Slowly, he saw signs of success. I was one of his prized accomplishments.
“Do you believe in God?” he asked me, mockingly.
“Of course,” I answered, naively.
“You are an idiot,” he said, triumphantly, and went about trying to prove it. Pretty soon, I was convinced.
“I guess I am an atheist too,” I said.
“Good,” he said.
“It really doesn’t make sense,” I said.
“At least now you won’t be deluding yourself,” he said.
For a long time, I believed in nothing. Except, perhaps, in having a good time, being a good person. For a long time, that was enough. I scoffed at the self-righteous, in their black coats and expressions of certainty. I felt embarrassed by them. Sorry for them. How good it was to be enlightened, to know that there really was nothing, to wear short sleeves, to go to college.
And one day, I needed more. More than just party for party’s sake. More than the bitter fight against futility. More than what was convenient, what was disloyal, what was easy.
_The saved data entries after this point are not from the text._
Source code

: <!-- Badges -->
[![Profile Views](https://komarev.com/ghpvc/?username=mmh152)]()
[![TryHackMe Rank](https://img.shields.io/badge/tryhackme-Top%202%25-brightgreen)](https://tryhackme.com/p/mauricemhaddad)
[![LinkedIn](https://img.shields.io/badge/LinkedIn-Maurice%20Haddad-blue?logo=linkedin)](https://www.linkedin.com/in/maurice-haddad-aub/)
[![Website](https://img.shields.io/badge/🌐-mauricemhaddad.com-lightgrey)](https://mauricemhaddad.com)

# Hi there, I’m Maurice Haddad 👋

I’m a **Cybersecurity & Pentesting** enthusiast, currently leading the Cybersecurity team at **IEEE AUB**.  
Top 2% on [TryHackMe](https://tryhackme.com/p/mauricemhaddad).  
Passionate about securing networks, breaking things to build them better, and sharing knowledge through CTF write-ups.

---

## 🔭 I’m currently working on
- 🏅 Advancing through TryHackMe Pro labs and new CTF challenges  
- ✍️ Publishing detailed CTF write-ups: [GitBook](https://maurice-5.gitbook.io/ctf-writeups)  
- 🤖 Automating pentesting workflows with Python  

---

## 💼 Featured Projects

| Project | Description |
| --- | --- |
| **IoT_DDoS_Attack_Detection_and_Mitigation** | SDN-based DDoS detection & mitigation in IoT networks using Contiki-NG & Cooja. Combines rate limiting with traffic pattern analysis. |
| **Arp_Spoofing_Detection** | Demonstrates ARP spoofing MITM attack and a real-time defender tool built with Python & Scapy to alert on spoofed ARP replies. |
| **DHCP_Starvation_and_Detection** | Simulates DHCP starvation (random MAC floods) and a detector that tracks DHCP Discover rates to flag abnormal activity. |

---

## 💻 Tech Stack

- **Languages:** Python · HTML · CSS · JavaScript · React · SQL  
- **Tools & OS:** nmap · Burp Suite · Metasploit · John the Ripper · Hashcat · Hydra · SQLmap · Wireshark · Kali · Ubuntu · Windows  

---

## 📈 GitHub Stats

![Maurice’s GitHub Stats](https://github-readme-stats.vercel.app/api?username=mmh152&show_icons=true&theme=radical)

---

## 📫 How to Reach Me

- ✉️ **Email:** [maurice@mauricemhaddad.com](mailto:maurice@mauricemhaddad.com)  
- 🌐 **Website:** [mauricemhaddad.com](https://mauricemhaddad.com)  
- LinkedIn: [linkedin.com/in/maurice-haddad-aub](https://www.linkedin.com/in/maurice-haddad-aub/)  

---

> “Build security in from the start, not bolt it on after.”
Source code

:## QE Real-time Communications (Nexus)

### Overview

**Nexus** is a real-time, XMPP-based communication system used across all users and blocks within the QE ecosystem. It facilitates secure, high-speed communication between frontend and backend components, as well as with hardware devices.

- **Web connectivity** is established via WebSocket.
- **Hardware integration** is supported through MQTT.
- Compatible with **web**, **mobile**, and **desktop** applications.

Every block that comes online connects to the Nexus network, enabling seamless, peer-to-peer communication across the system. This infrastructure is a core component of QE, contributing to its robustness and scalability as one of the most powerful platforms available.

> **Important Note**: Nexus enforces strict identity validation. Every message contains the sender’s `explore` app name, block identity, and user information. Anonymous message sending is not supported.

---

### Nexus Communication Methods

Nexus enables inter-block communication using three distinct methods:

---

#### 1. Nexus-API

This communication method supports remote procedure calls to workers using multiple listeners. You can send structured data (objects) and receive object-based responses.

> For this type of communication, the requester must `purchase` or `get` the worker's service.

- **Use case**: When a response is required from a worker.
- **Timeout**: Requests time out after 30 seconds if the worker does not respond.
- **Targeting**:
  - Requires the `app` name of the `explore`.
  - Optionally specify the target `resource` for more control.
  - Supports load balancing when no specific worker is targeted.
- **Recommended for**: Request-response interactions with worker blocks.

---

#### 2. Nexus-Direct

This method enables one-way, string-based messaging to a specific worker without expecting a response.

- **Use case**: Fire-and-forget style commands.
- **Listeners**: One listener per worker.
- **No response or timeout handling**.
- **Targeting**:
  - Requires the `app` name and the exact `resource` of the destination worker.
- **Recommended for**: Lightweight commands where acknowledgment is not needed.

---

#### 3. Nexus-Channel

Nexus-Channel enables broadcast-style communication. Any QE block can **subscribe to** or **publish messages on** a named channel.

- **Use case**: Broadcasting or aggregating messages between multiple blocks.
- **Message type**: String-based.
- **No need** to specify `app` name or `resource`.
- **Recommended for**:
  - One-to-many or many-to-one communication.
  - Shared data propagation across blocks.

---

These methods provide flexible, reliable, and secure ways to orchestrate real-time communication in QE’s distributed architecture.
The darkness was bearable, only when inside I knew there was no light. The minute my heart became full of longing, my mind ached with love and fear, I knew I needed to know how to express them. I became sick, when I understood what health might be. I felt in the immediate familiarity of my suffering, God’s hand holding mine, God’s eyes looking, expecting, no longer allowing me to run and hide.
What was good in atheism was the doing what is right for its own sake, not because of any expectation of reward. What was missing was the truth of relationship with HaShem, like your hand no longer believing in your arm, going solo, detached, ridiculous.
What is good in belief is the calm, the joy, the deep inner knowledge, the privilege of serving Him. What is missing is bringing that belief into every part of my body, to remember HaShem when I am hungry, or frustrated, to know that He is creating me in each moment, with every breath, with every movement.
Rav Kook ztz”l says that until we make teshuva we are like a ship tossed at sea, with no safe port, no moment of rest. The tempest on the sea may seem quiet, natural, the inner noise we have gotten used to. But in truth it is only because we cannot rest, our pride does not allow us.
There is such a storm in our blessed land now. A sound and a fury. It reminds me of my friend, rushing around class, screaming at the top of his lungs, “You idiots! Do you really believe in God? Stone agers! Neanderthals!”
It has taken me some time, but I’d like now to respond.
Yes, I believe in God. I know Him with all of my being. He speaks to me through the gift of life He has given me. He speaks to all of us, if we are sensitive enough to listen. Yes, I believe in His Torah. Its holiness and depth are unfathomable, its sweetness sustains me. I believe that there is right and wrong. To speak badly about others is wrong. To turn Israel into America is wrong. To pretend like nothing matters is wrong. And yet I believe that I am not the source nor the arbiter of morality. I must submit myself to HaShem’s will, as He expresses it to us through His Torah. This requires humility and it requires simplicity. Both of which bring great happiness, strength, purpose.
I believe, and in believing I have come home.
What is home?
The only place you can be entirely who you were created to be.